### Material for this task
· · · ·
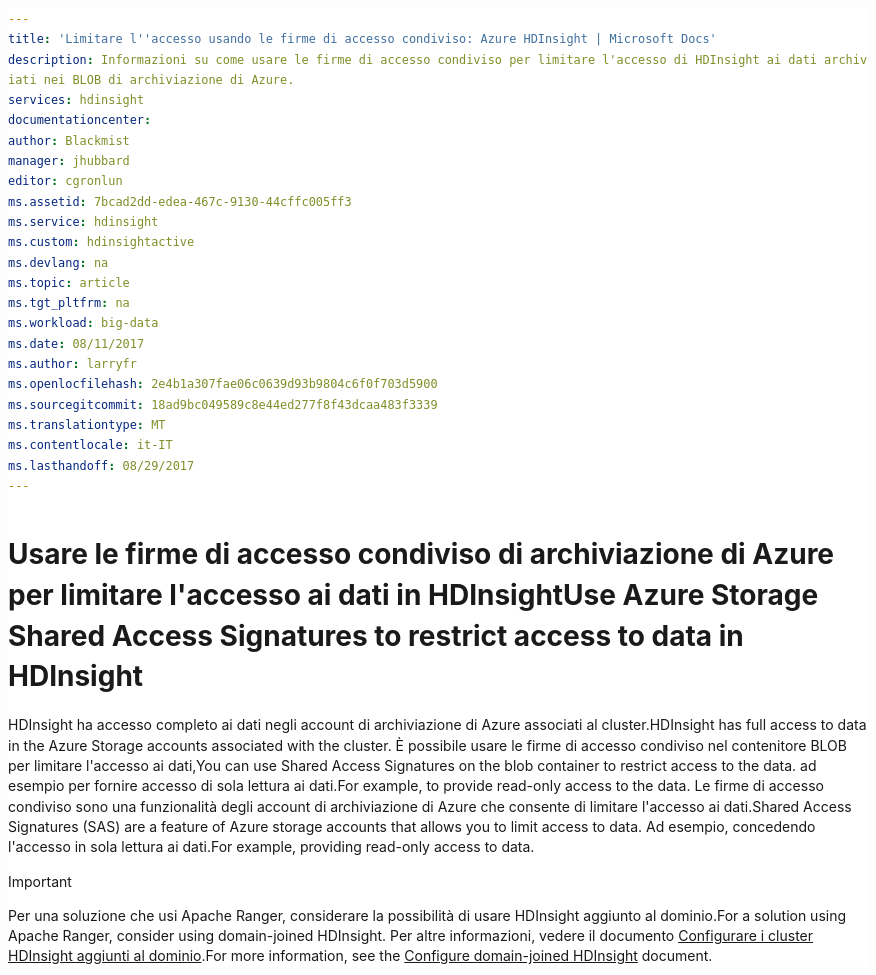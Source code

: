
 ```yaml
---
title: 'Limitare l''accesso usando le firme di accesso condiviso: Azure HDInsight | Microsoft Docs'
description: Informazioni su come usare le firme di accesso condiviso per limitare l'accesso di HDInsight ai dati archiviati nei BLOB di archiviazione di Azure.
services: hdinsight
documentationcenter: 
author: Blackmist
manager: jhubbard
editor: cgronlun
ms.assetid: 7bcad2dd-edea-467c-9130-44cffc005ff3
ms.service: hdinsight
ms.custom: hdinsightactive
ms.devlang: na
ms.topic: article
ms.tgt_pltfrm: na
ms.workload: big-data
ms.date: 08/11/2017
ms.author: larryfr
ms.openlocfilehash: 2e4b1a307fae06c0639d93b9804c6f0f703d5900
ms.sourcegitcommit: 18ad9bc049589c8e44ed277f8f43dcaa483f3339
ms.translationtype: MT
ms.contentlocale: it-IT
ms.lasthandoff: 08/29/2017
---
```

# <a name="use-azure-storage-shared-access-signatures-to-restrict-access-to-data-in-hdinsight"></a><span data-ttu-id="1f5c6-103">Usare le firme di accesso condiviso di archiviazione di Azure per limitare l'accesso ai dati in HDInsight</span><span class="sxs-lookup"><span data-stu-id="1f5c6-103">Use Azure Storage Shared Access Signatures to restrict access to data in HDInsight</span></span>

<span data-ttu-id="1f5c6-104">HDInsight ha accesso completo ai dati negli account di archiviazione di Azure associati al cluster.</span><span class="sxs-lookup"><span data-stu-id="1f5c6-104">HDInsight has full access to data in the Azure Storage accounts associated with the cluster.</span></span> <span data-ttu-id="1f5c6-105">È possibile usare le firme di accesso condiviso nel contenitore BLOB per limitare l'accesso ai dati,</span><span class="sxs-lookup"><span data-stu-id="1f5c6-105">You can use Shared Access Signatures on the blob container to restrict access to the data.</span></span> <span data-ttu-id="1f5c6-106">ad esempio per fornire accesso di sola lettura ai dati.</span><span class="sxs-lookup"><span data-stu-id="1f5c6-106">For example, to provide read-only access to the data.</span></span> <span data-ttu-id="1f5c6-107">Le firme di accesso condiviso sono una funzionalità degli account di archiviazione di Azure che consente di limitare l'accesso ai dati.</span><span class="sxs-lookup"><span data-stu-id="1f5c6-107">Shared Access Signatures (SAS) are a feature of Azure storage accounts that allows you to limit access to data.</span></span> <span data-ttu-id="1f5c6-108">Ad esempio, concedendo l'accesso in sola lettura ai dati.</span><span class="sxs-lookup"><span data-stu-id="1f5c6-108">For example, providing read-only access to data.</span></span>

> [!IMPORTANT]
> <span data-ttu-id="1f5c6-109">Per una soluzione che usi Apache Ranger, considerare la possibilità di usare HDInsight aggiunto al dominio.</span><span class="sxs-lookup"><span data-stu-id="1f5c6-109">For a solution using Apache Ranger, consider using domain-joined HDInsight.</span></span> <span data-ttu-id="1f5c6-110">Per altre informazioni, vedere il documento [Configurare i cluster HDInsight aggiunti al dominio](hdinsight-domain-joined-configure.md).</span><span class="sxs-lookup"><span data-stu-id="1f5c6-110">For more information, see the [Configure domain-joined HDInsight](hdinsight-domain-joined-configure.md) document.</span></span>


[powershell]: /powershell/azureps-cmdlets-docs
· · · ·
### What you are asked to do
Each line in which the string "author" is found must be copied from the data.

### Response to the exercise
author: Blackmist
ms.author: larryfr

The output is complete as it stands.